Mayoritas dari mereka berangkat ke luar negeri tanpa prosedur resmi. “Hanya empat orang yang tercatat berangkat secara legal. Selebihnya adalah PMI nonprosedural yang tidak memiliki dokumen resmi,” ujar Suratmi dalam pernyataan resminya.
Rinciannya menunjukkan bahwa Kabupaten Ende menyumbang jumlah korban tertinggi dengan total 11 orang, disusul Malaka sebanyak 9 orang, dan Flores Timur 8 orang. Seluruh jenazah, menurut Suratmi, telah berhasil dipulangkan dan dimakamkan di kampung halaman masing-masing. “Tidak ada satu pun PMI asal NTT yang dimakamkan di luar negeri,” tegasnya.
Lonjakan angka kematian ini menjadi peringatan serius terhadap praktik migrasi ilegal yang masih berlangsung secara masif di provinsi Nusa Tenggara Timur.
Kondisi ini mencerminkan persoalan struktural yang belum terselesaikan, mulai dari kurangnya edukasi, lemahnya pengawasan di tingkat lokal, hingga terbatasnya akses terhadap jalur migrasi resmi yang aman dan manusiawi.
Fenomena ini juga memperkuat data yang pernah dipaparkan Komisi Nasional Hak Asasi Manusia (Komnas HAM).
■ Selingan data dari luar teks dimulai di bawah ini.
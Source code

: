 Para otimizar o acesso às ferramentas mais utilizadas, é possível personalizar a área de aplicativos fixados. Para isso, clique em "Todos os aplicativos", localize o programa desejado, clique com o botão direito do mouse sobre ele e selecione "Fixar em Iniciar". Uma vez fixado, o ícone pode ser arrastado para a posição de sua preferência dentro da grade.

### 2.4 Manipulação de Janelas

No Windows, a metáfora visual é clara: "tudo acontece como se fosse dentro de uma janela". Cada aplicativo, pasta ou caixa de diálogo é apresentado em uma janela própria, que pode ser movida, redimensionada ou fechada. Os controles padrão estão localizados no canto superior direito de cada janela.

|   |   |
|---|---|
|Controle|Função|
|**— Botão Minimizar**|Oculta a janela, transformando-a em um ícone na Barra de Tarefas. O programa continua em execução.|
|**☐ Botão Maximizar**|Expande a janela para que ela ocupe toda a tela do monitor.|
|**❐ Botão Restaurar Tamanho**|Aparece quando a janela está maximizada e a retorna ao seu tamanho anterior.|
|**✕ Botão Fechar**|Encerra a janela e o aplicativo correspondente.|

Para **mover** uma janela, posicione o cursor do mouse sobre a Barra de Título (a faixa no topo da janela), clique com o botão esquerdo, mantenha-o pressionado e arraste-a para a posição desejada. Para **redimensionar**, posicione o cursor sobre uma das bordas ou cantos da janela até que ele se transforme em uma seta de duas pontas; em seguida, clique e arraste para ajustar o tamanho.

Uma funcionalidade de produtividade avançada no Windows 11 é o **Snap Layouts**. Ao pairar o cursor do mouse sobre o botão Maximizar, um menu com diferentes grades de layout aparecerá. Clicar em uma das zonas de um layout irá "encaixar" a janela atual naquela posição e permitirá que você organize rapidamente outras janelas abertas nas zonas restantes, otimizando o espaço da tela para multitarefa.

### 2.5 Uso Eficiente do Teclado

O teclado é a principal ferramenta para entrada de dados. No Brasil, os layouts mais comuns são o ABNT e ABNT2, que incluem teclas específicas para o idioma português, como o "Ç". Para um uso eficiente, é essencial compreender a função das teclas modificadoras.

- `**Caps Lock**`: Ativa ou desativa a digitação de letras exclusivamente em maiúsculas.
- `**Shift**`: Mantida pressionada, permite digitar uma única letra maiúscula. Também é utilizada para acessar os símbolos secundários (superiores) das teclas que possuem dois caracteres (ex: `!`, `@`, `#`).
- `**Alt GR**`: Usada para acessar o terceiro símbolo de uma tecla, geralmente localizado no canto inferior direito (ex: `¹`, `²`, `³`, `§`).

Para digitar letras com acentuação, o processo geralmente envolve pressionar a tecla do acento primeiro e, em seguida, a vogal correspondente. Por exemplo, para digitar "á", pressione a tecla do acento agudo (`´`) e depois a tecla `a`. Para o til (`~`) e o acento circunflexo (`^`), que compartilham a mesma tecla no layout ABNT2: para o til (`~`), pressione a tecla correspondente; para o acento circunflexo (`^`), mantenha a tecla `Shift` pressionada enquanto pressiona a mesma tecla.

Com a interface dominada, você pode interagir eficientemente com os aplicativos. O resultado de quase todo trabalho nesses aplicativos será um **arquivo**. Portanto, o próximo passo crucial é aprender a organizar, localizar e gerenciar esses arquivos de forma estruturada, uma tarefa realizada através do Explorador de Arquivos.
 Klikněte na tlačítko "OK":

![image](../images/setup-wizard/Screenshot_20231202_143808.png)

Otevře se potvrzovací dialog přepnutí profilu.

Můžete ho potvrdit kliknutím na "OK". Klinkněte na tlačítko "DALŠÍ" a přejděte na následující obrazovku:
Pada tahun 2023, Komnas HAM mencatat bahwa dalam kurun lima tahun terakhir, sedikitnya 2.793 warga NTT menjadi korban tindak pidana perdagangan orang.
Komisioner Komnas HAM, Anis Hidayah, menyebut lima daerah yakni Kupang, Timor Tengah Utara, Timor Tengah Selatan, Malaka, dan Flores Timur telah masuk kategori darurat perdagangan orang. “Ini bukan hanya angka, tapi cerminan krisis kemanusiaan yang nyata,” ungkap Anis dalam konferensi pers pada 26 Mei 2023.
Berbagai modus terus berkembang. Sindikat perdagangan orang kini menggunakan skema baru seperti pemalsuan data keperluan perjalanan, hingga melibatkan jalur transit yang rumit di kota-kota besar seperti Batam dan Surabaya.
Para korban kemudian dikirim ke negara-negara tujuan seperti Malaysia, Singapura, dan Taiwan. Keterlibatan oknum aparat dalam beberapa kasus pun ikut menambah lapisan rumit dalam penanganan kejahatan lintas negara ini.
Sebagai bentuk perlawanan terhadap maraknya jaringan pengiriman ilegal PMI, pemerintah melalui Badan Pelindungan Pekerja Migran Indonesia (BP2MI) yang kini telah bertransformasi menjadi kementerian, membentuk satuan tugas “Sikat Sindikat” di wilayah NTT sejak November 2023.
Satgas ini memiliki mandat khusus untuk mengidentifikasi, mencegah, dan memberantas jalur-jalur ilegal penempatan pekerja migran. Sebanyak 61 anggota yang terdiri dari unsur aparat dan masyarakat sipil telah diterjunkan di sejumlah titik rawan untuk menjalankan operasi pencegahan dan penindakan secara langsung di lapangan.